- [Aim of the exercise] Images in the data are to be skipped, while every line is restated exactly as written.

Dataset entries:
BEGIN
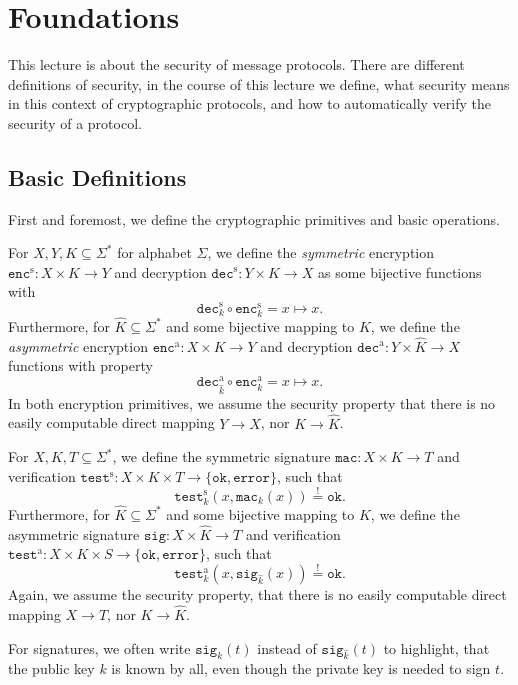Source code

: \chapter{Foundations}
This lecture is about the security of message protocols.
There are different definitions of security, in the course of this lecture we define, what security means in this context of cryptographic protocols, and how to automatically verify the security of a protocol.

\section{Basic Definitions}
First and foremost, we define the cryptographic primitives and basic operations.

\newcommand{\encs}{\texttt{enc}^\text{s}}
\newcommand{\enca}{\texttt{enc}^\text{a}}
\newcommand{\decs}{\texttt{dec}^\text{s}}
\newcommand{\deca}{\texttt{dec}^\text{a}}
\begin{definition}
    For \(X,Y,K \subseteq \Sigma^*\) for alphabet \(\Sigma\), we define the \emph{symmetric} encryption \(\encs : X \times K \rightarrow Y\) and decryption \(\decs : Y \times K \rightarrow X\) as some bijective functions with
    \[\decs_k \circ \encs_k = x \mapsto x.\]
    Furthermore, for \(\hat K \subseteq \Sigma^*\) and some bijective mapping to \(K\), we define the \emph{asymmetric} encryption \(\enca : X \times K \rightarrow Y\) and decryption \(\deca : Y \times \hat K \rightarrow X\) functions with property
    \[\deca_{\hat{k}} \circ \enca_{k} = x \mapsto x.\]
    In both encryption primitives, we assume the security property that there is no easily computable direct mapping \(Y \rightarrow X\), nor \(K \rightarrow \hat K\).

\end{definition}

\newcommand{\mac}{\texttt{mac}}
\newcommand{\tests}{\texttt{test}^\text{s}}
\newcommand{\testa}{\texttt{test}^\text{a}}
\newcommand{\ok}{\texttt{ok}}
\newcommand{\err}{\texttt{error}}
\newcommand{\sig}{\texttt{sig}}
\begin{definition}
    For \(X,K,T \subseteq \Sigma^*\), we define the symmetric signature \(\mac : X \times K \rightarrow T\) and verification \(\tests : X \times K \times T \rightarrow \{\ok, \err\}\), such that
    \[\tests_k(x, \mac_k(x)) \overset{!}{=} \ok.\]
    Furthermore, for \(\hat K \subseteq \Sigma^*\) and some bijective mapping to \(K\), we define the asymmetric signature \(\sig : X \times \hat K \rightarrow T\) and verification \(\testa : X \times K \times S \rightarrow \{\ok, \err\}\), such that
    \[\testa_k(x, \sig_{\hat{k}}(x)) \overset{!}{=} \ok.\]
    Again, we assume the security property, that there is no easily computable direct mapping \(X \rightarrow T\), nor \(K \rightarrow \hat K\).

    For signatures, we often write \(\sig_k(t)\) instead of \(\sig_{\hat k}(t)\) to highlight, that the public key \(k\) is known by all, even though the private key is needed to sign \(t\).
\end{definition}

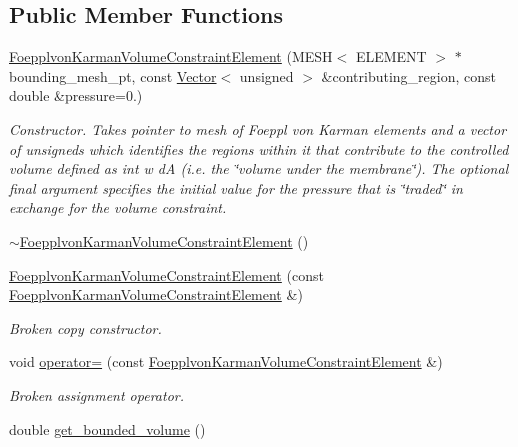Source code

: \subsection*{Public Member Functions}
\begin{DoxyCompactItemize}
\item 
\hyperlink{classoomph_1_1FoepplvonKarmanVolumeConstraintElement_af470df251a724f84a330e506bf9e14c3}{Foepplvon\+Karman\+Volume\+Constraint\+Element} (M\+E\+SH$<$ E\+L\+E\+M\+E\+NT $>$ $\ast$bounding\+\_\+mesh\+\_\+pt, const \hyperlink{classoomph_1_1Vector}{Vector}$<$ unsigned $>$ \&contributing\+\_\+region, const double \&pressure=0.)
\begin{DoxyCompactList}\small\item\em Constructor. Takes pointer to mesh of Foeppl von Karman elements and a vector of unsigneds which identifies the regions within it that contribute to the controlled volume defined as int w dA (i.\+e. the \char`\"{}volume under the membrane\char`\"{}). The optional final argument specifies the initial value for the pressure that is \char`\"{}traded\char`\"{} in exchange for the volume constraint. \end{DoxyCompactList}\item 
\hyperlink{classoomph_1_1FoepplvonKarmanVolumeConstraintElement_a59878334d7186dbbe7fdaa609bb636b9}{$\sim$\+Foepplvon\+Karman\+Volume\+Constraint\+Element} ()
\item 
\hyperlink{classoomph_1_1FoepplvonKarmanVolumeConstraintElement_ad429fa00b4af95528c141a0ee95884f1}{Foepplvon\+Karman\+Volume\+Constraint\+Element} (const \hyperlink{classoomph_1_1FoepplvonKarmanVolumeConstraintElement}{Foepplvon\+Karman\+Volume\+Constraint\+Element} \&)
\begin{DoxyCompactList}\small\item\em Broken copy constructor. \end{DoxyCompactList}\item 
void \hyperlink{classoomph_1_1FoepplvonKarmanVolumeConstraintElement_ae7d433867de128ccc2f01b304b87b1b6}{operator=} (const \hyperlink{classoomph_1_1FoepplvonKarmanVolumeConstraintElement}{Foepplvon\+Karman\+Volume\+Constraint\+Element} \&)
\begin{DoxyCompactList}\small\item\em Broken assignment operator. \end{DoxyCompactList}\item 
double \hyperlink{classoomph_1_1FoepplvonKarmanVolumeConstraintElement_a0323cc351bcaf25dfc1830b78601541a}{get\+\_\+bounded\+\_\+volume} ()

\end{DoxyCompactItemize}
END
- [Solved exercise]
Source code

: \chapter{Foundations}
This lecture is about the security of message protocols.
There are different definitions of security, in the course of this lecture we define, what security means in this context of cryptographic protocols, and how to automatically verify the security of a protocol.

\section{Basic Definitions}
First and foremost, we define the cryptographic primitives and basic operations.

\newcommand{\encs}{\texttt{enc}^\text{s}}
\newcommand{\enca}{\texttt{enc}^\text{a}}
\newcommand{\decs}{\texttt{dec}^\text{s}}
\newcommand{\deca}{\texttt{dec}^\text{a}}
\begin{definition}
    For \(X,Y,K \subseteq \Sigma^*\) for alphabet \(\Sigma\), we define the \emph{symmetric} encryption \(\encs : X \times K \rightarrow Y\) and decryption \(\decs : Y \times K \rightarrow X\) as some bijective functions with
    \[\decs_k \circ \encs_k = x \mapsto x.\]
    Furthermore, for \(\hat K \subseteq \Sigma^*\) and some bijective mapping to \(K\), we define the \emph{asymmetric} encryption \(\enca : X \times K \rightarrow Y\) and decryption \(\deca : Y \times \hat K \rightarrow X\) functions with property
    \[\deca_{\hat{k}} \circ \enca_{k} = x \mapsto x.\]
    In both encryption primitives, we assume the security property that there is no easily computable direct mapping \(Y \rightarrow X\), nor \(K \rightarrow \hat K\).

\end{definition}

\newcommand{\mac}{\texttt{mac}}
\newcommand{\tests}{\texttt{test}^\text{s}}
\newcommand{\testa}{\texttt{test}^\text{a}}
\newcommand{\ok}{\texttt{ok}}
\newcommand{\err}{\texttt{error}}
\newcommand{\sig}{\texttt{sig}}
\begin{definition}
    For \(X,K,T \subseteq \Sigma^*\), we define the symmetric signature \(\mac : X \times K \rightarrow T\) and verification \(\tests : X \times K \times T \rightarrow \{\ok, \err\}\), such that
    \[\tests_k(x, \mac_k(x)) \overset{!}{=} \ok.\]
    Furthermore, for \(\hat K \subseteq \Sigma^*\) and some bijective mapping to \(K\), we define the asymmetric signature \(\sig : X \times \hat K \rightarrow T\) and verification \(\testa : X \times K \times S \rightarrow \{\ok, \err\}\), such that
    \[\testa_k(x, \sig_{\hat{k}}(x)) \overset{!}{=} \ok.\]
    Again, we assume the security property, that there is no easily computable direct mapping \(X \rightarrow T\), nor \(K \rightarrow \hat K\).

    For signatures, we often write \(\sig_k(t)\) instead of \(\sig_{\hat k}(t)\) to highlight, that the public key \(k\) is known by all, even though the private key is needed to sign \(t\).
\end{definition}

Source code

: \subsection*{Public Member Functions}
\begin{DoxyCompactItemize}
\item 
\hyperlink{classoomph_1_1FoepplvonKarmanVolumeConstraintElement_af470df251a724f84a330e506bf9e14c3}{Foepplvon\+Karman\+Volume\+Constraint\+Element} (M\+E\+SH$<$ E\+L\+E\+M\+E\+NT $>$ $\ast$bounding\+\_\+mesh\+\_\+pt, const \hyperlink{classoomph_1_1Vector}{Vector}$<$ unsigned $>$ \&contributing\+\_\+region, const double \&pressure=0.)
\begin{DoxyCompactList}\small\item\em Constructor. Takes pointer to mesh of Foeppl von Karman elements and a vector of unsigneds which identifies the regions within it that contribute to the controlled volume defined as int w dA (i.\+e. the \char`\"{}volume under the membrane\char`\"{}). The optional final argument specifies the initial value for the pressure that is \char`\"{}traded\char`\"{} in exchange for the volume constraint. \end{DoxyCompactList}\item 
\hyperlink{classoomph_1_1FoepplvonKarmanVolumeConstraintElement_a59878334d7186dbbe7fdaa609bb636b9}{$\sim$\+Foepplvon\+Karman\+Volume\+Constraint\+Element} ()
\item 
\hyperlink{classoomph_1_1FoepplvonKarmanVolumeConstraintElement_ad429fa00b4af95528c141a0ee95884f1}{Foepplvon\+Karman\+Volume\+Constraint\+Element} (const \hyperlink{classoomph_1_1FoepplvonKarmanVolumeConstraintElement}{Foepplvon\+Karman\+Volume\+Constraint\+Element} \&)
\begin{DoxyCompactList}\small\item\em Broken copy constructor. \end{DoxyCompactList}\item 
void \hyperlink{classoomph_1_1FoepplvonKarmanVolumeConstraintElement_ae7d433867de128ccc2f01b304b87b1b6}{operator=} (const \hyperlink{classoomph_1_1FoepplvonKarmanVolumeConstraintElement}{Foepplvon\+Karman\+Volume\+Constraint\+Element} \&)
\begin{DoxyCompactList}\small\item\em Broken assignment operator. \end{DoxyCompactList}\item 
double \hyperlink{classoomph_1_1FoepplvonKarmanVolumeConstraintElement_a0323cc351bcaf25dfc1830b78601541a}{get\+\_\+bounded\+\_\+volume} ()

\end{DoxyCompactItemize}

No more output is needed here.